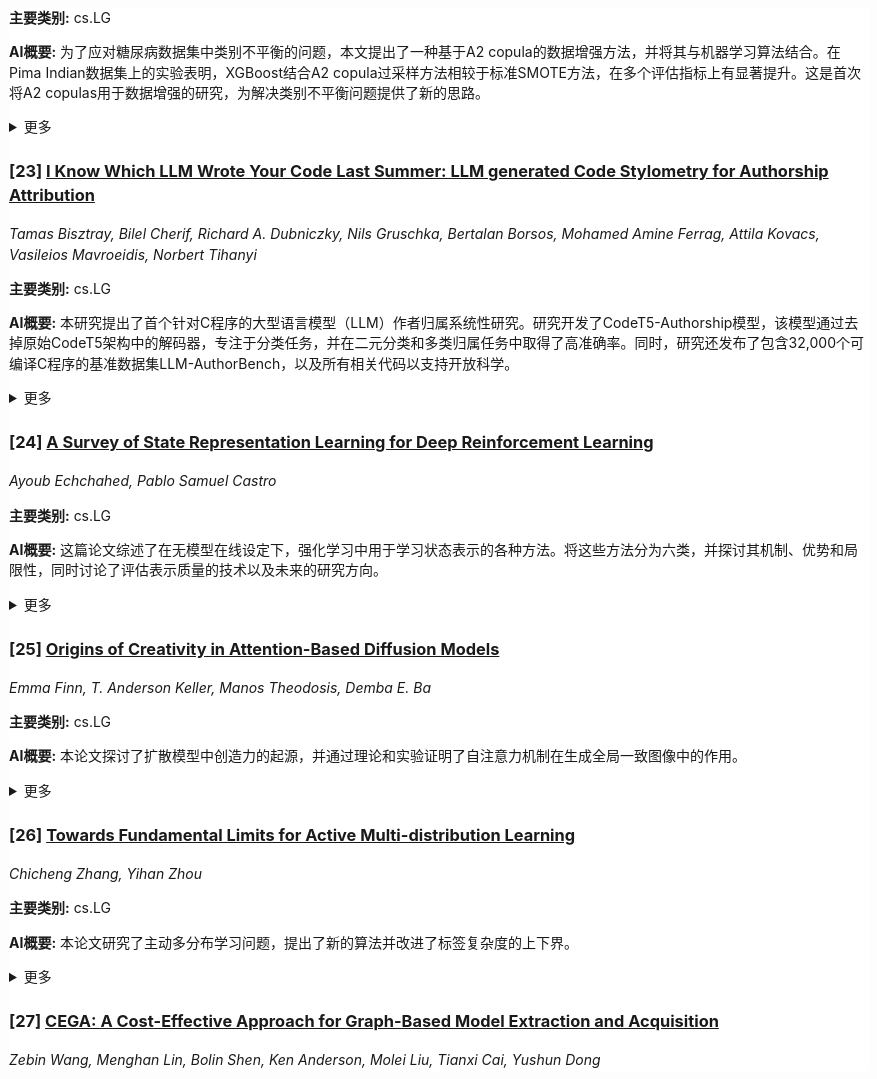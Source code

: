 **主要类别:** cs.LG

**AI概要:** 为了应对糖尿病数据集中类别不平衡的问题，本文提出了一种基于A2 copula的数据增强方法，并将其与机器学习算法结合。在Pima Indian数据集上的实验表明，XGBoost结合A2 copula过采样方法相较于标准SMOTE方法，在多个评估指标上有显著提升。这是首次将A2 copulas用于数据增强的研究，为解决类别不平衡问题提供了新的思路。


<details><summary>更多</summary></details>


### [23] [I Know Which LLM Wrote Your Code Last Summer: LLM generated Code Stylometry for Authorship Attribution](https://arxiv.org/abs/2506.17323)
*Tamas Bisztray, Bilel Cherif, Richard A. Dubniczky, Nils Gruschka, Bertalan Borsos, Mohamed Amine Ferrag, Attila Kovacs, Vasileios Mavroeidis, Norbert Tihanyi*

**主要类别:** cs.LG

**AI概要:** 本研究提出了首个针对C程序的大型语言模型（LLM）作者归属系统性研究。研究开发了CodeT5-Authorship模型，该模型通过去掉原始CodeT5架构中的解码器，专注于分类任务，并在二元分类和多类归属任务中取得了高准确率。同时，研究还发布了包含32,000个可编译C程序的基准数据集LLM-AuthorBench，以及所有相关代码以支持开放科学。


<details><summary>更多</summary></details>


### [24] [A Survey of State Representation Learning for Deep Reinforcement Learning](https://arxiv.org/abs/2506.17518)
*Ayoub Echchahed, Pablo Samuel Castro*

**主要类别:** cs.LG

**AI概要:** 这篇论文综述了在无模型在线设定下，强化学习中用于学习状态表示的各种方法。将这些方法分为六类，并探讨其机制、优势和局限性，同时讨论了评估表示质量的技术以及未来的研究方向。


<details><summary>更多</summary></details>


### [25] [Origins of Creativity in Attention-Based Diffusion Models](https://arxiv.org/abs/2506.17324)
*Emma Finn, T. Anderson Keller, Manos Theodosis, Demba E. Ba*

**主要类别:** cs.LG

**AI概要:** 本论文探讨了扩散模型中创造力的起源，并通过理论和实验证明了自注意力机制在生成全局一致图像中的作用。


<details><summary>更多</summary></details>


### [26] [Towards Fundamental Limits for Active Multi-distribution Learning](https://arxiv.org/abs/2506.17607)
*Chicheng Zhang, Yihan Zhou*

**主要类别:** cs.LG

**AI概要:** 本论文研究了主动多分布学习问题，提出了新的算法并改进了标签复杂度的上下界。


<details><summary>更多</summary></details>


### [27] [CEGA: A Cost-Effective Approach for Graph-Based Model Extraction and Acquisition](https://arxiv.org/abs/2506.17709)
*Zebin Wang, Menghan Lin, Bolin Shen, Ken Anderson, Molei Liu, Tianxi Cai, Yushun Dong*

■ ■ ■ ■

Exercise prompt - Lines above with "Anderson": state how many, nothing more.

Solution to the exercise - 2